TRUTH IS the first casualty of war. So let's start with some undeniable truths. It is true that some of the most dangerous criminals in Jamaica have been chased out of their enclave in Tivoli Gardens. It is true that gunmen who used to openly and brazenly walk the streets of Tivoli with their big guns can no longer do so today; that criminal 'soldiers' have had to abandon their fortresses.


It is true that Christopher 'Dudus' Coke has been finally routed from Tivoli, fleeing like a scared cat, and that his presidential palace no longer has any click, after the incomparable military enterprise mounted on Tivoli. It is true that Tivoli Gardens, after so many years, is finally liberated from terrorists who used that base as an axis of evil. Dudus has not been caught but the 'President' has been deposed and his territory occupied by peace-keeping forces.

It is true that if Dudus had simply walked with Rev Al Miller and turned himself in, the criminal elements who had for so long held the people of Tivoli in captivity and wider Jamaica ransom would still be in place today and it would be business as usual.

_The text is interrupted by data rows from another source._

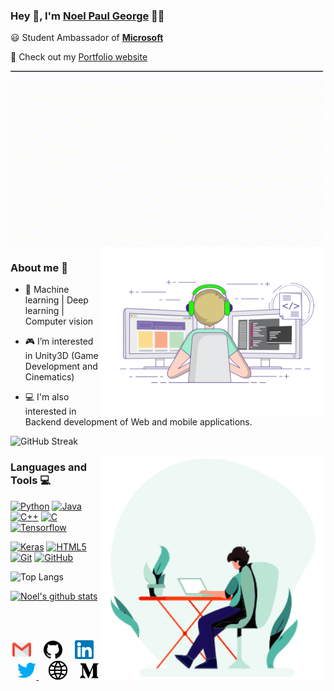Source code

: 

### Hey 👋, I'm [Noel Paul George](https://github.com/Noel6161131110) 👨‍💻



:smiley: Student Ambassador of **[Microsoft](https://studentambassadors.microsoft.com/en-US/studentambassadors/profile/5ca52ffc-9b1b-4afd-a5ba-d932e6eda8bf)** 


💫 Check out my [Portfolio website](https://delightful-bay-08b850500.2.azurestaticapps.net/)

<img align="center" alt="Name gif" src="https://github.com/Noel6161131110/Noel6161131110/blob/main/assets/noel_paul_anim.gif" width="500"/>


<img align="right" alt="Code gif" src="https://github.com/Noel6161131110/Noel6161131110/blob/main/assets/coding-freak.gif" width="360"/>

### About me :eyes:

- 🎯 Machine learning | Deep learning | Computer vision 

- 🎮 I’m interested in Unity3D (Game Development and Cinematics)

- 💻 I'm also interested in Backend development of Web and mobile applications. 

![GitHub Streak](https://streak-stats.demolab.com/?user=Noel6161131110&theme=github-green-purple)




<!-- ![github activity graph](https://activity-graph.herokuapp.com/graph?username=Noel6161131110&&theme=react-dark) -->

<img align="right" alt="Code gif" src="https://github.com/Noel6161131110/Noel6161131110/blob/main/assets/coding.gif" width="360"/>

### Languages and Tools :computer:

[![Python](https://img.shields.io/badge/-Python-black?style=flat&logo=python&link=https://github.com/Noel6161131110)](https://github.com/Noel6161131110) [![Java](https://img.shields.io/badge/Java-orange?style=flat&logo=java&logoColor=white&link=https://github.com/Noel6161131110)](https://github.com/Noel6161131110) [![C++](https://img.shields.io/badge/-C++-00599C?style=flat&logo=c++&link=https://github.com/Noel6161131110)](https://github.com/Noel6161131110) [![C](https://img.shields.io/badge/-A8B9CC?style=flat&logo=c&logoColor=white&link=https://github.com/Noel6161131110)](https://github.com/Noel6161131110) [![Tensorflow](https://img.shields.io/badge/-Tensorflow-gray?style=flat&logo=tensorflow&link=https://github.com/Noel6161131110)](https://github.com/Noel6161131110) 

[![Keras](https://img.shields.io/badge/-Keras-red?style=flat&logo=keras&link=https://github.com/Noel6161131110)](https://github.com/Noel6161131110)  [![HTML5](https://img.shields.io/badge/-HTML5-E34F26?style=flat&logo=html5&logoColor=white&link=https://github.com/Noel6161131110)](https://github.com/Noel6161131110) [![Git](https://img.shields.io/badge/-Git-black?style=flat&logo=git&link=https://github.com/Noel6161131110)](https://github.com/Noel6161131110) [![GitHub](https://img.shields.io/badge/-GitHub-181717?style=flat&logo=github&link=https://github.com/Noel6161131110)](https://github.com/Noel6161131110)

![Top Langs](https://github-readme-stats.vercel.app/api/top-langs/?username=Noel6161131110&layout=compact&theme=github_dark)

[![Noel's github stats](https://github-readme-stats.vercel.app/api?username=Noel6161131110&layout=compact&theme=github_dark)](https://github.com/Noel6161131110/github-readme-stats)
 

<br><br>
 
<p align="center">
 <a href="mailto:noel.paul.george.01052003@gmail.com"><img src="https://github.com/Noel6161131110/Noel6161131110/blob/main/assets/gmail.svg" width="30px" alt="mail"></a> &nbsp; &nbsp;
   <a href="https://github.com/Noel6161131110"><img src="https://github.com/Noel6161131110/Noel6161131110/blob/main/assets/github.svg" width="30px" alt="mail"></a> &nbsp; &nbsp;
  <a href="https://www.linkedin.com/in/noel-paul-george-5708ba205"><img src="https://github.com/Noel6161131110/Noel6161131110/blob/main/assets/linkedin.svg" width="30px" alt="LinkedIn"></a> &nbsp; &nbsp;
  <a href="https://twitter.com/NoelGeo62464634"><img src="https://github.com/Noel6161131110/Noel6161131110/blob/main/assets/twitter.svg" width="30px" alt="Twitter">     </a> &nbsp; &nbsp;
    <a href="https://delightful-bay-08b850500.2.azurestaticapps.net"><img src="https://github.com/Noel6161131110/Noel6161131110/blob/main/assets/site.svg" width="30px" alt="site"></a> &nbsp; &nbsp;
  <a href="https://medium.com/@noelpaulgeorge"><img src="https://github.com/Noel6161131110/Noel6161131110/blob/main/assets/medium.svg" width="30px" alt="medium"></a> &nbsp; &nbsp;
</p>
&nbsp; &nbsp;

Those who say that the Tivoli operation have been botched or has been a failure have to reckon with those ineluctable truths. The fact that media reports say people from across Jamaica have been coming to Kingston to collect their dead shows that it is true that Tivoli acted as a command centre for terrorists and that 'shottas' were recruited from all over in this war to defend what street-smart columnist Mark Wignall last Sunday called "easily the most heavily armed and well-organised garrison community".

Criminals terrified

Whatever you say about what happened in Tivoli - whether you feel it was genocide or appropriate action - one thing which can't be denied is that life is totally different in Tivoli Gardens today and those who formerly ruled have been ousted. For the first time in a long time, criminals are also terrified, not just decent citizens. Criminals are on the run. Big, bad dons are clutching on the coat-tails of clergymen and turning themselves in to the police, in deadly fear of their lives. The military onslaught on Tivoli has sent a clear signal to the criminal underworld that they are no match for the state. If they ever thought they could take on the state and win, now they know.

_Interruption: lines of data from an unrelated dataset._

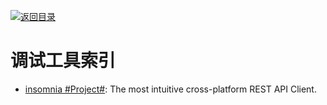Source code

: [![返回目录](https://parg.co/UGo)](https://parg.co/b4z) 
 
 
# 调试工具索引

- [insomnia #Project#](https://github.com/getinsomnia/insomnia): The most intuitive cross-platform REST API Client.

The firewall that had been so carefully built around Tivoli for so many years was finally breached, and criminals who felt protected all these years - using innocent women, children and youth as a shield, literally and otherwise - were finally thrown to the forces of law and order. We must not underestimate the significance of what has taken place in Tivoli Gardens and its broader socio-political implications.

There is a new wind blowing in Jamaica. There was a time when an operation like the one conducted in Tivoli would have brought out certain people to scream at and try to intimidate the security forces or, more benignly, to "stand up for the poor, innocent black people of Tivoli" faced with "the wicked brutality" of the "PNP-influenced" security forces.

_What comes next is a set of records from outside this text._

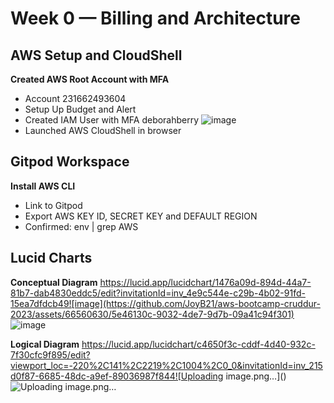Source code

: # Week 0 — Billing and Architecture
## AWS Setup and CloudShell
**Created AWS Root Account with MFA**
+ Account 231662493604
+ Setup Up Budget and Alert
+ Created IAM User with MFA deborahberry
![image](https://github.com/JoyB21/aws-bootcamp-cruddur-2023/assets/66560630/58fa9d89-430c-40d6-a96c-eb5990c83c1b)
+ Launched AWS CloudShell in browser
## Gitpod Workspace
  **Install AWS CLI**
  + Link to Gitpod
  + Export AWS KEY ID, SECRET KEY and DEFAULT REGION
  + Confirmed:  env | grep AWS
## Lucid Charts
**Conceptual Diagram**
https://lucid.app/lucidchart/1476a09d-894d-44a7-81b7-dab4830eddc5/edit?invitationId=inv_4e9c544e-c29b-4b02-91fd-15ea7dfdcb49![image](https://github.com/JoyB21/aws-bootcamp-cruddur-2023/assets/66560630/5e46130c-9032-4de7-9d7b-09a41c94f301)
![image](https://github.com/JoyB21/aws-bootcamp-cruddur-2023/assets/66560630/9dabb6a5-db74-4bc2-977e-1ff2a7c8a3f9)

**Logical Diagram**
https://lucid.app/lucidchart/c4650f3c-cddf-4d40-932c-7f30cfc9f895/edit?viewport_loc=-220%2C141%2C2219%2C1004%2C0_0&invitationId=inv_215d0f87-6685-48dc-a9ef-89036987f844![Uploading image.png…]()
![Uploading image.png…]()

The media would have reflexively and uncritically thrown in their support, with television images of wailing women and shouting men bawling for justice. It would be followed, as night follows day, by commentators and columnists lamenting human rights abuses and "the historical prejudice against Tivoli Gardens".

The tactic worked marvelously all these years while the criminals were safely carrying out their narco trafficking, controlling the wharf, running their extortion ring in downtown Kingston and other places, getting their big state contracts and consolidating their strategic alliances with satellite communities.

While we in civil society were busy defending the human rights of innocents, as we should, criminals were cynically exploiting that to maintain their control. This time the residents themselves were bitterly cursing their political representative for "abandoning" them - indeed, for initiating action "against them". This time the former political representative was seen yelling on television for his successor to call off the action, shut it down and make things return to "normal". You make your judgement.

Many of us in civil society had complained for years that politicians were too corrosively and intrusively involved in directing and influencing the security forces. We have all heard of politicians who would call up police stations to demand that their gunmen be released and who would talk to 'bigger heads' in the police force to ensure that they were released. We have heard of politicians who hired lawyers to defend their gunmen who had committed atrocities to get them in Gordon House.

Political Interference

For years we have longed to see politicians leave the security forces to do their job without any interference. The running up and down of members of Parliament in their garrisons in times of unrest, shouting abuse at the security forces and acting as though they are on steroids, must stop. We must demand that members of Parliament must no longer feel that they have an obligation to obstruct law enforcement officers in the lawful execution of their duties, to score political points with constituents and show that they are in charge.

It is time members of Parliament in garrison communities lay back, step aside and leave the security forces to do their jobs without obstruction. If the media and human rights groups who have no axe to grind can't be on the battlefield during an operation in a community, I see no reason why the member of Parliament should be there. We in the fourth estate are also representatives of the people - and of all the people, unlike politicians who usually look out for their own.

There is a game change taking place. Let's hold both the applause and the swiftness to take away credit for a moment. Let's simply note it. The security forces seem to have a boldness which they did not always have. They are swooping down on the homes of prominent politicians without feeling the need to get permission from people in high places. This is a welcome development.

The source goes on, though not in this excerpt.